_Problem to work on_
Report each line of the entries that includes "over" by copying it.
╭──
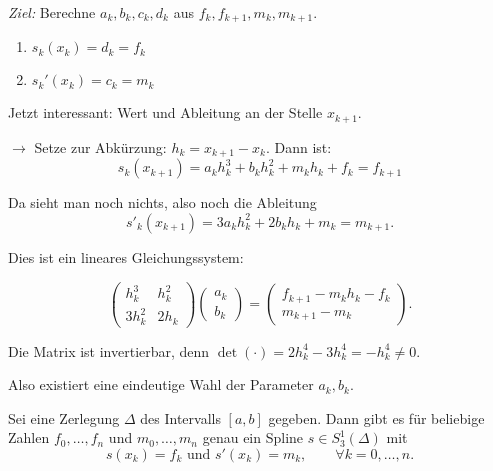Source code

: \emph{Ziel:} Berechne $a_k, b_k, c_k, d_k$ aus $f_k, f_{k+1}, m_k, m_{k+1}$.
\begin{enumerate}
  \item $s_k(x_k)=d_k = f_k$
  \item $s_k'(x_k) = c_k = m_k$
\end{enumerate}

\medskip

Jetzt interessant: Wert und Ableitung an der Stelle $x_{k+1}$.

\medskip

$\rightarrow$ Setze zur Abkürzung: $h_k = x_{k+1} - x_k$.
Dann ist:
\begin{equation*}
 s_k(x_{k+1}) = a_k h_k^3 + b_k h_k^2 + m_k h_k + f_k = f_{k+1}
\end{equation*}

Da sieht man noch nichts, also noch die Ableitung
\begin{equation*}
 s'_{k}(x_{k+1}) = 3a_kh_k^2 + 2b_k h_k + m_k = m_{k+1}.
\end{equation*}

Dies ist ein lineares Gleichungssystem:

\begin{equation*}
\begin{pmatrix}
h_k^3 & h_k^2 \\
3h_k^2 & 2h_k
\end{pmatrix} 
\begin{pmatrix}
a_k \\
b_k
\end{pmatrix} = 
\begin{pmatrix}
f_{k+1} - m_kh_k - f_k\\
m_{k+1} - m_k
\end{pmatrix}.
\end{equation*}

Die Matrix ist invertierbar, denn $\det(\cdot) = 2h_k^4 - 3h_k^4 = -h_k^4 \neq 0$.

\medskip

Also existiert eine eindeutige Wahl der Parameter $a_k, b_k$.

\begin{satz}
  Sei eine Zerlegung $\Delta$ des Intervalls $\left[a, b\right]$ gegeben.
  Dann gibt es für beliebige Zahlen $f_0, \dots, f_n$ und $m_0, \dots, m_n$ genau ein Spline $s\in S^1_3(\Delta)$ mit
 \begin{equation*}
  s(x_k) = f_k \text{ und } s'(x_k) = m_k,
  \qquad
  \forall k =0, \dots, n.
 \end{equation*}
\end{satz}

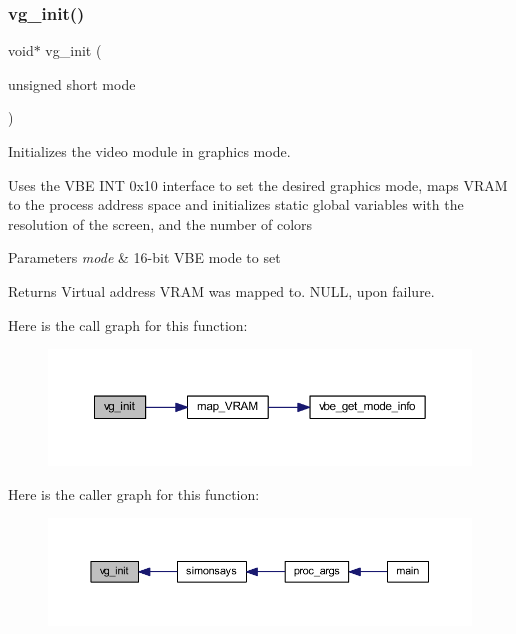 \subsubsection{\texorpdfstring{vg\+\_\+init()}{vg\_init()}}
{\footnotesize\ttfamily void$\ast$ vg\+\_\+init (\begin{DoxyParamCaption}\item[{unsigned short}]{mode }\end{DoxyParamCaption})}



Initializes the video module in graphics mode. 

Uses the V\+BE I\+NT 0x10 interface to set the desired graphics mode, maps V\+R\+AM to the process\textquotesingle{} address space and initializes static global variables with the resolution of the screen, and the number of colors


\begin{DoxyParams}{Parameters}
{\em mode} & 16-\/bit V\+BE mode to set \\
\hline
\end{DoxyParams}
\begin{DoxyReturn}{Returns}
Virtual address V\+R\+AM was mapped to. N\+U\+LL, upon failure. 
\end{DoxyReturn}
Here is the call graph for this function\+:\nopagebreak
\begin{figure}[H]
\begin{center}
\leavevmode
\includegraphics[width=350pt]{group__video__gr_gacef21667c79365d57a084bed994c2189_cgraph}
\end{center}
\end{figure}
Here is the caller graph for this function\+:\nopagebreak
\begin{figure}[H]
\begin{center}
\leavevmode
\includegraphics[width=350pt]{group__video__gr_gacef21667c79365d57a084bed994c2189_icgraph}
\end{center}
\end{figure}

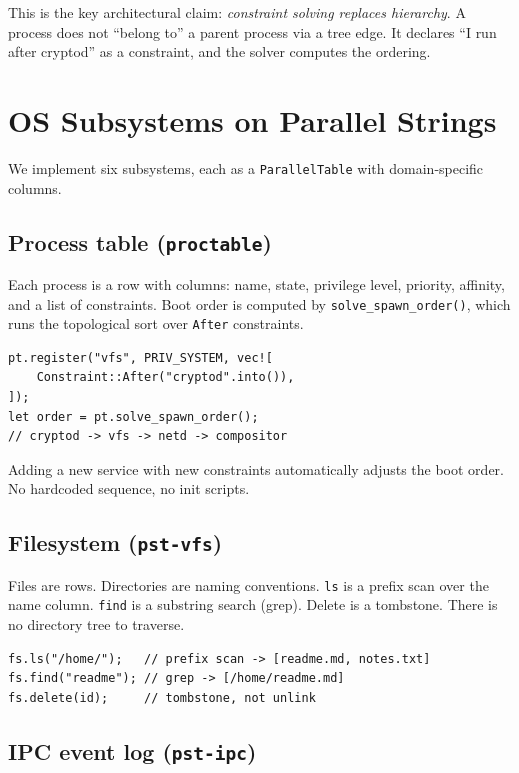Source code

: \documentclass[11pt,a4paper]{article}
\begin{document}
This is the key architectural claim: \emph{constraint solving replaces hierarchy}. A process does not ``belong to'' a parent process via a tree edge. It declares ``I run after cryptod'' as a constraint, and the solver computes the ordering.

\section{OS Subsystems on Parallel Strings}
\label{sec:subsystems}

We implement six subsystems, each as a \texttt{ParallelTable} with domain-specific columns.

\subsection{Process table (\texttt{proctable})}

Each process is a row with columns: name, state, privilege level, priority, affinity, and a list of constraints. Boot order is computed by \texttt{solve\_spawn\_order()}, which runs the topological sort over \texttt{After} constraints.

\begin{lstlisting}
pt.register("vfs", PRIV_SYSTEM, vec![
    Constraint::After("cryptod".into()),
]);
let order = pt.solve_spawn_order();
// cryptod -> vfs -> netd -> compositor
\end{lstlisting}

Adding a new service with new constraints automatically adjusts the boot order. No hardcoded sequence, no init scripts.

\subsection{Filesystem (\texttt{pst-vfs})}

Files are rows. Directories are naming conventions. \texttt{ls} is a prefix scan over the name column. \texttt{find} is a substring search (grep). Delete is a tombstone. There is no directory tree to traverse.

\begin{lstlisting}
fs.ls("/home/");   // prefix scan -> [readme.md, notes.txt]
fs.find("readme"); // grep -> [/home/readme.md]
fs.delete(id);     // tombstone, not unlink
\end{lstlisting}

\subsection{IPC event log (\texttt{pst-ipc})}
\end{document}
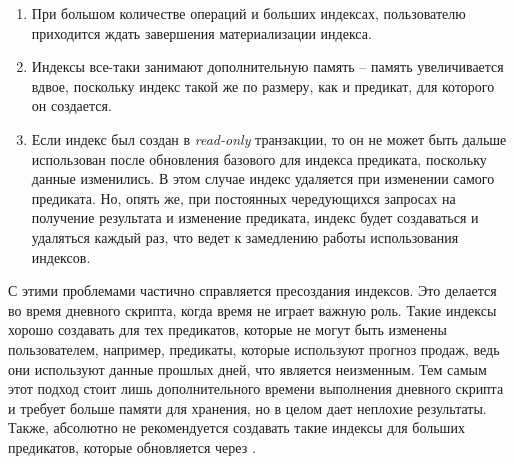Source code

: \begin{enumerate}
  \item При большом количестве операций \join и больших индексах, пользователю приходится ждать завершения материализации индекса.
  \item Индексы все-таки занимают дополнительную память – память увеличивается вдвое, поскольку индекс такой же по размеру, как и предикат, для которого он создается.
  \item Если индекс был создан в \emph{read-only} транзакции, то он не может быть дальше использован после обновления базового для индекса предиката, поскольку данные изменились. В этом случае индекс удаляется при изменении самого предиката. Но, опять же, при постоянных чередующихся запросах на получение результата и изменение предиката, индекс будет создаваться и удаляться каждый раз, что ведет к замедлению работы использования индексов.
\end{enumerate}

С этими проблемами частично справляется пресоздания индексов. Это делается во время дневного скрипта, когда время не играет важную роль. Такие индексы хорошо создавать для тех предикатов, которые не могут быть изменены пользователем, например, предикаты, которые используют прогноз продаж, ведь они используют данные прошлых дней, что является неизменным. Тем самым этот подход стоит лишь дополнительного времени выполнения дневного скрипта и требует больше памяти для хранения, но в целом дает неплохие результаты. Также, абсолютно не рекомендуется создавать такие индексы для больших предикатов, которые обновляется через \ui.

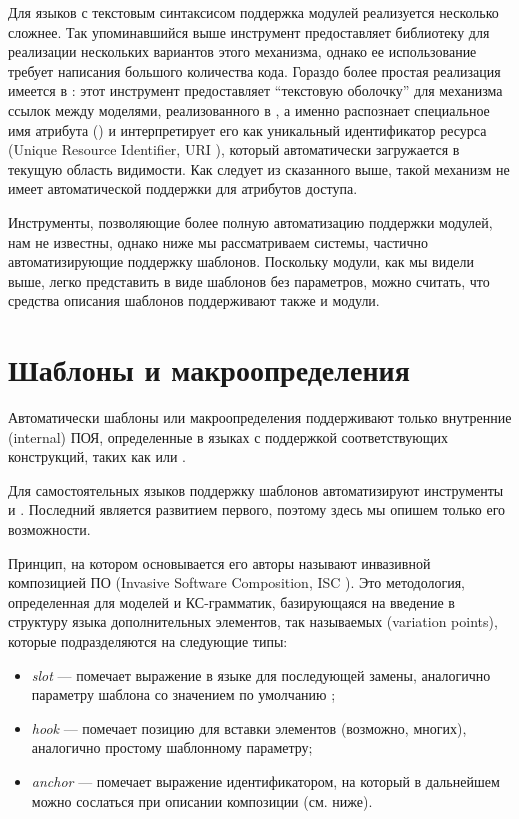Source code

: Для языков с текстовым синтаксисом поддержка модулей реализуется несколько сложнее. Так упоминавшийся выше инструмент  \cite{???} предоставляет библиотеку для реализации нескольких вариантов этого механизма, однако ее использование требует написания большого количества кода. Гораздо более простая реализация имеется в  \cite{???}: этот инструмент предоставляет ``текстовую оболочку'' для механизма ссылок между моделями, реализованного в , а именно распознает специальное имя атрибута () и интерпретирует его как уникальный идентификатор ресурса (Unique Resource Identifier, URI \cite{???}), который автоматически загружается в текущую область видимости. Как следует из сказанного выше, такой механизм не имеет автоматической поддержки для атрибутов доступа.

Инструменты, позволяющие более полную автоматизацию поддержки модулей, нам не известны, однако ниже мы рассматриваем системы, частично автоматизирующие поддержку шаблонов. Поскольку модули, как мы видели выше, легко представить в виде шаблонов без параметров, можно считать, что средства описания шаблонов поддерживают также и модули.

\section{Шаблоны и макроопределения}

Автоматически шаблоны или макроопределения поддерживают только внутренние (internal) ПОЯ, определенные в языках с поддержкой соответствующих конструкций, таких как  или .

Для самостоятельных языков поддержку шаблонов автоматизируют инструменты  \cite{???} и  \cite{???}. Последний является развитием первого, поэтому здесь мы опишем только его возможности.
 
Принцип, на котором основывается  его авторы называют инвазивной композицией ПО (Invasive Software Composition, ISC \cite{???}). Это методология, определенная для моделей и КС-грамматик, базирующаяся на введение в структуру языка дополнительных элементов, так называемых  (variation points), которые подразделяются на следующие типы:
\begin{itemize}
\item \emph{slot} --- помечает выражение в языке для последующей замены, аналогично параметру шаблона со значением по умолчанию \cite{Cpp};
\item \emph{hook} --- помечает позицию для вставки элементов (возможно, многих), аналогично простому шаблонному параметру;
\item \emph{anchor} --- помечает выражение идентификатором, на который в дальнейшем можно сослаться при описании композиции (см. ниже).
\end{itemize}

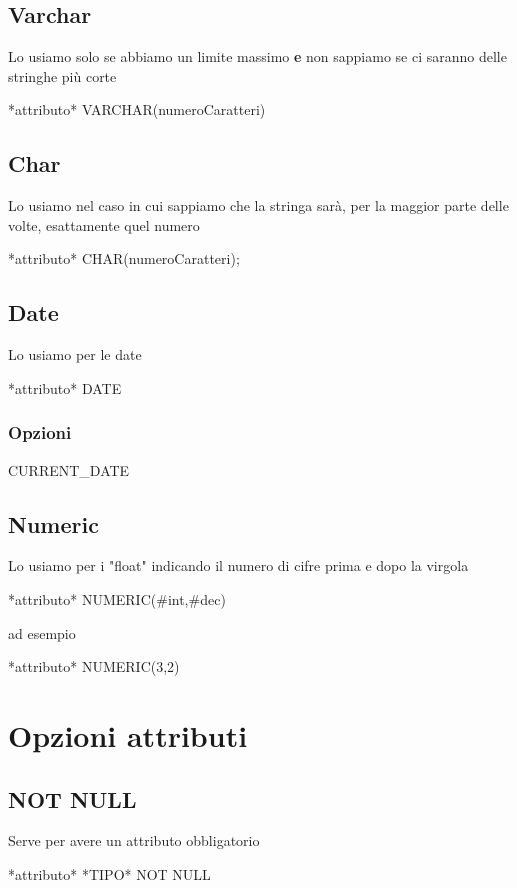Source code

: \documentclass[12pt]{report}
\begin{document}
\section{Varchar}
Lo usiamo solo se abbiamo un limite massimo \textbf{e} non sappiamo se ci saranno delle stringhe più corte
\begin{spverbatim}
    *attributo* VARCHAR(numeroCaratteri)
\end{spverbatim}
\section{Char}
Lo usiamo nel caso in cui sappiamo che la stringa sarà, per la maggior parte delle volte, esattamente quel numero
\begin{spverbatim}
    *attributo* CHAR(numeroCaratteri);
\end{spverbatim}
\section{Date}
Lo usiamo per le date
\begin{spverbatim}
    *attributo* DATE
\end{spverbatim}
\subsection{Opzioni}
\begin{spverbatim}
    CURRENT_DATE %
\end{spverbatim}
\section{Numeric}
Lo usiamo per i "float" indicando il numero di cifre prima e dopo la virgola
\begin{spverbatim}
    *attributo* NUMERIC(#int,#dec)
\end{spverbatim}
ad esempio
\begin{spverbatim}
    *attributo* NUMERIC(3,2) %
\end{spverbatim}
\chapter{Opzioni attributi}
\section{NOT NULL}
Serve per avere un attributo obbligatorio
\begin{spverbatim}
    *attributo* *TIPO* NOT NULL
\end{spverbatim}
\end{document}

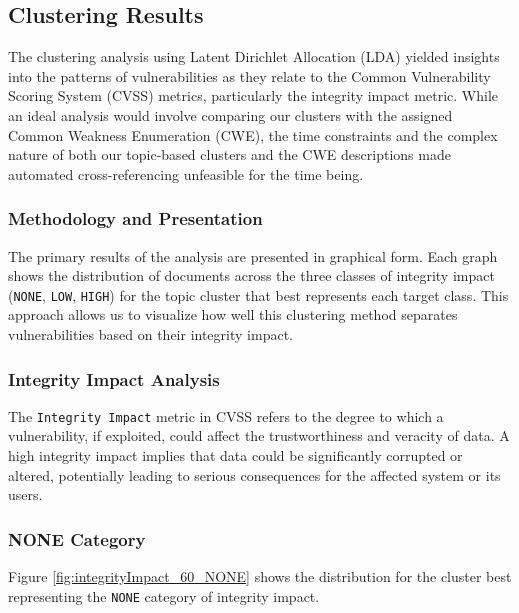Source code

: \documentclass[12pt]{article}
\begin{document}
\subsection{Clustering Results}

The clustering analysis using Latent Dirichlet Allocation (LDA) yielded insights into the patterns
of vulnerabilities as they relate to the Common Vulnerability Scoring System (CVSS) metrics,
particularly the integrity impact metric. While an ideal analysis would involve comparing our
clusters with the assigned Common Weakness Enumeration (CWE), the time constraints and the complex
nature of both our topic-based clusters and the CWE descriptions made automated cross-referencing
unfeasible for the time being.

\subsubsection*{Methodology and Presentation}

The primary results of the analysis are presented in graphical form. Each graph shows the
distribution of documents across the three classes of integrity impact (\texttt{NONE}, \texttt{LOW},
\texttt{HIGH}) for the topic cluster that best represents each target class. This approach allows us
to visualize how well this clustering method separates vulnerabilities based on their integrity impact.

\subsubsection{Integrity Impact Analysis}

The \texttt{Integrity Impact} metric in CVSS refers to the degree to which a vulnerability, if exploited,
could affect the trustworthiness and veracity of data. A high integrity impact implies that data
could be significantly corrupted or altered, potentially leading to serious consequences for the
affected system or its users.

\subsubsection*{NONE Category}

Figure \ref{fig:integrityImpact_60_NONE} shows the distribution for the cluster best representing
the \texttt{NONE} category of integrity impact.
\end{document}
╰──
_Finished exercise_
Each process is a row with columns: name, state, privilege level, priority, affinity, and a list of constraints. Boot order is computed by \texttt{solve\_spawn\_order()}, which runs the topological sort over \texttt{After} constraints.
Files are rows. Directories are naming conventions. \texttt{ls} is a prefix scan over the name column. \texttt{find} is a substring search (grep). Delete is a tombstone. There is no directory tree to traverse.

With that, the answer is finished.